January 3, 2012

An Apple a Day…

By Nikki Putnam R.D., L.D.N.
Hy-Vee Registered Dietician
(309) 292-7494
nputnam@hy-vee.com

Kryptonite is to Superman as apples are to doctors’ offices. How does an apple a day keep the doctor away?

…keeps heart disease away.

Last year, the Iowa Women’s Health Study reported that among the 34,000-plus women it has been tracking for almost 20 years, apples were associated with a lower risk of death from both coronary heart disease and cardiovascular disease. A few years earlier, Finnish researchers, studying dietary data collected over 28 years from 9,208 men and women, found that frequent apple eaters had the lowest risk of suffering strokes, compared with non-apple eaters. Experts attribute the heart-healthy benefits to antioxidant compounds found in apples, which help prevent LDL cholesterol from oxidizing and also inhibit inflammation. Plus, the soluble fiber in apples has also been shown to lower cholesterol levels.

…keeps hunger at bay.

Apples satisfy hunger for a small amount of calories, (about 90 in a medium apple), so it’s not surprising that they can be part of a healthy diet that promotes weight loss. And in a recent study, dried apples also helped participants lose some weight. Women who ate a cup of dried apples daily for a year lost some weight and lowered their cholesterol and heart disease markers. The Florida State University researchers behind this study think apples’ antioxidants and a type of fiber called pectin, are responsible for the benefits—and think that fresh apples would be even more effective.

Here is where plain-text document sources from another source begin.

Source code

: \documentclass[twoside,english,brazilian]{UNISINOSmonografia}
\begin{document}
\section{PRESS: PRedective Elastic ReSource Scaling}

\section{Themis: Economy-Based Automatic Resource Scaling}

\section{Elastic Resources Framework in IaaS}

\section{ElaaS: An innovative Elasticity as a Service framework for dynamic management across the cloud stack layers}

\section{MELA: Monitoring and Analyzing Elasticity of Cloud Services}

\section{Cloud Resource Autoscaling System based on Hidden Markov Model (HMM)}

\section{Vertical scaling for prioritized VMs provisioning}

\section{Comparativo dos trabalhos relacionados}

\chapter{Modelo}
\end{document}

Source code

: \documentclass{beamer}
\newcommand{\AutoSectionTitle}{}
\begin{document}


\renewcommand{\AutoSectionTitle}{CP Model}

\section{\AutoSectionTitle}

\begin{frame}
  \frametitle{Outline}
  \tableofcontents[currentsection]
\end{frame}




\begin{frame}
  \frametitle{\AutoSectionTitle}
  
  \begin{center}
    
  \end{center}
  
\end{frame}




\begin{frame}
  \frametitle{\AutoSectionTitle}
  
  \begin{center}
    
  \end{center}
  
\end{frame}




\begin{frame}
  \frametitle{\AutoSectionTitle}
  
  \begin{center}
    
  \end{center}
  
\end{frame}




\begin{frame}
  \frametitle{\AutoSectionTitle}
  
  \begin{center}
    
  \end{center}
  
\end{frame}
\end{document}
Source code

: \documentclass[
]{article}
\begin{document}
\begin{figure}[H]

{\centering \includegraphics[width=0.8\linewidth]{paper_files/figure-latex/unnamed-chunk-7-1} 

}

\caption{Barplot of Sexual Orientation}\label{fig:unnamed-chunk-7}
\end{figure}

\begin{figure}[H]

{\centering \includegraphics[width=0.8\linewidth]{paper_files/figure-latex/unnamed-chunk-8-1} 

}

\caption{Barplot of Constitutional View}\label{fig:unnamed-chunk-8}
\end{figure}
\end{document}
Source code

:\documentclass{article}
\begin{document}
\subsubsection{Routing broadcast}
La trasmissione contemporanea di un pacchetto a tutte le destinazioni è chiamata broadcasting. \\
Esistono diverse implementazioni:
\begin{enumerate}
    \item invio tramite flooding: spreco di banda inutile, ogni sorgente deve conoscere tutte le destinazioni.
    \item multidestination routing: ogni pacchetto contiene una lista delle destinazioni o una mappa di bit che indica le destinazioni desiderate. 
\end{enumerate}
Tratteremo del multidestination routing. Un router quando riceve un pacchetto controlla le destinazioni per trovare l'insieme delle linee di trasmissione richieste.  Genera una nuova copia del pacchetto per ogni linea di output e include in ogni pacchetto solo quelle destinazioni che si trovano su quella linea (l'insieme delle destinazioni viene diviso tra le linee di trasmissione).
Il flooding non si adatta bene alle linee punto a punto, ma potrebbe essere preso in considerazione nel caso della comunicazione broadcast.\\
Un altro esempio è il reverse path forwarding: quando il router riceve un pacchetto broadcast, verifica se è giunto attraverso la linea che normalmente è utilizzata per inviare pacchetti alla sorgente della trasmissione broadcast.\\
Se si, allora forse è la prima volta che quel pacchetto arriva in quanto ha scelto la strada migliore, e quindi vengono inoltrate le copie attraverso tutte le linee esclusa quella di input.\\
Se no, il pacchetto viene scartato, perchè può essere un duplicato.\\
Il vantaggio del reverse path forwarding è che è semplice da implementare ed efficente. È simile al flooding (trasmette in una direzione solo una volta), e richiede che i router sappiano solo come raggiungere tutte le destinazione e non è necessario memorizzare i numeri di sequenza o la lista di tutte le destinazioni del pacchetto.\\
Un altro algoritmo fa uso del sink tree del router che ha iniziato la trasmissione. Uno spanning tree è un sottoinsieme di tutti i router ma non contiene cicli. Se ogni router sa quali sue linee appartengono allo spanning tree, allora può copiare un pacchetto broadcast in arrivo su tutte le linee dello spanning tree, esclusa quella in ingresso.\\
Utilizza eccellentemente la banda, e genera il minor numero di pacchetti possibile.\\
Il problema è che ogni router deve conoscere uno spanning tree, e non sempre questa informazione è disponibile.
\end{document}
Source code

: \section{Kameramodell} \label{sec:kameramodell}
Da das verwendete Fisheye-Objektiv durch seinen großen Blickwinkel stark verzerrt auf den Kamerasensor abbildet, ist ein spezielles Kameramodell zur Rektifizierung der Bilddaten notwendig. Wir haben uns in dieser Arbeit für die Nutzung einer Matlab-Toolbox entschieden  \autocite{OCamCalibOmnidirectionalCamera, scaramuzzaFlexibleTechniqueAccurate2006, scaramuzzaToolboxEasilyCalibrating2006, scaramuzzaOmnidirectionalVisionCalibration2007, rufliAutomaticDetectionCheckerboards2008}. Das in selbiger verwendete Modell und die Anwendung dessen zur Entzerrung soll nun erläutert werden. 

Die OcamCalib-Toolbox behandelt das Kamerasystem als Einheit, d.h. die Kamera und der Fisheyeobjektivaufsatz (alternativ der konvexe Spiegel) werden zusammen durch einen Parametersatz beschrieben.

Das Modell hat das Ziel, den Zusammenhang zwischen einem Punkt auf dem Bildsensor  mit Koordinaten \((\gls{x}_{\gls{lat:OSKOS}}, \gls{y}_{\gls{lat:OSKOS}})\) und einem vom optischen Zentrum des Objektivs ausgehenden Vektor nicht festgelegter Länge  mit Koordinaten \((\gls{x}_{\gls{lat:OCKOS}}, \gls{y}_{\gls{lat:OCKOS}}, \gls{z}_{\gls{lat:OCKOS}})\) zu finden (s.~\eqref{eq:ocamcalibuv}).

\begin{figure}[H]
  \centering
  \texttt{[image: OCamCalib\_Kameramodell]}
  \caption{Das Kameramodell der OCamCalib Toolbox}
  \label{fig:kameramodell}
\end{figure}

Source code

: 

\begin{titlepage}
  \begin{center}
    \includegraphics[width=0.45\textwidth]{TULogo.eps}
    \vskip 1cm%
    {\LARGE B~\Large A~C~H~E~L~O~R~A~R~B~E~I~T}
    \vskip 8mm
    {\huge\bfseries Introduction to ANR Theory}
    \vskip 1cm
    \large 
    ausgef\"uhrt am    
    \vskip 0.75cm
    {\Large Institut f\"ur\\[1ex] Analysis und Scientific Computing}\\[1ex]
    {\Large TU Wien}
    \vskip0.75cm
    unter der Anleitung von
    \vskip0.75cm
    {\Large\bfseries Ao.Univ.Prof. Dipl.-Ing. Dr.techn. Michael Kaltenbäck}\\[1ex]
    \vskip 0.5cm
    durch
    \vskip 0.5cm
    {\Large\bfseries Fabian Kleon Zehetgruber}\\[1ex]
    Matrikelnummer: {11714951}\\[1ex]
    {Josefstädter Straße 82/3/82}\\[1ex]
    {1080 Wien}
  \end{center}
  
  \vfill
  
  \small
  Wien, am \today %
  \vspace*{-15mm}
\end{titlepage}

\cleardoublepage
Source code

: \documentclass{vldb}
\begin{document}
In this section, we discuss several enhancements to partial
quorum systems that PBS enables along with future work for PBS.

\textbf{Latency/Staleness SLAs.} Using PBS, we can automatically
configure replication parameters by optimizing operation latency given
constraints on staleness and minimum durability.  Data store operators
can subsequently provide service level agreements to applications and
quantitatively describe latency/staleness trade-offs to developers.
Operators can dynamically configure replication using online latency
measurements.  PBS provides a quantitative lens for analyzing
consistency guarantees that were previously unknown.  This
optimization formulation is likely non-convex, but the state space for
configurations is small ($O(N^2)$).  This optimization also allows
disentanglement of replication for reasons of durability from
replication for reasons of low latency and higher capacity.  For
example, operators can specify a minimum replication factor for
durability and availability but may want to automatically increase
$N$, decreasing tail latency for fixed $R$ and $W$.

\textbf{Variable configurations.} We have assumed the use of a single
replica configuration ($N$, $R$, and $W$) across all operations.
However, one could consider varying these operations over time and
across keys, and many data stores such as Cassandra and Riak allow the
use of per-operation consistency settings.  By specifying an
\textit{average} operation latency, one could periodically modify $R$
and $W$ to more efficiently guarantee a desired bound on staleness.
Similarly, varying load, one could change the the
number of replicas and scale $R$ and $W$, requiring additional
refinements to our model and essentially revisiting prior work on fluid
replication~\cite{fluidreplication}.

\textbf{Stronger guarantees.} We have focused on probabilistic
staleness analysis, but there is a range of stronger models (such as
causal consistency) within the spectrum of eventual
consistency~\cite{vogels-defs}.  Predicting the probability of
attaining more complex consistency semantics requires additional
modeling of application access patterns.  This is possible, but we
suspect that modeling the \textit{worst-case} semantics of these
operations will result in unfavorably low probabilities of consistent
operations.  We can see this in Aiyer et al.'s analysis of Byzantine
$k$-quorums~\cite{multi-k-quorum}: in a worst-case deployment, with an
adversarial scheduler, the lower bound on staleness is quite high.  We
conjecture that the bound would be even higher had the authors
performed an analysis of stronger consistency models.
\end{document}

…keeps you exercising every day.

Eating an apple before you work out may boost your exercise endurance. Apples deliver an antioxidant called quercetin, which aids endurance by making oxygen more available to the lungs. One study showed that quercetin—when taken in supplement form—helped people bike longer. So, how many apples would you have to eat to see any benefit? More research is needed to determine exactly how quercetin can benefit your workout, but it can’t hurt to have a healthy snack of an apple beforehand!

Apples’ Superpowers:

Fiber: Apples contain as much fiber as a serving of bran cereal. The fiber, pectin, is known to aid in digestion and
stabilize blood glucose levels. Eating the skin of the apple will ensure you are getting both the insoluble and soluble fiber from the fruit.

Antioxidants: Apples contain vitamin C, a powerful antioxidant. Antioxidants protect our cells from damage,
helping to prevent chronic disease, obesity, cancer and heart disease.

Phytochemicals: Apples contain flavonoids, a type of phytochemical that gives apples their color. Flavonoids help antioxidants work.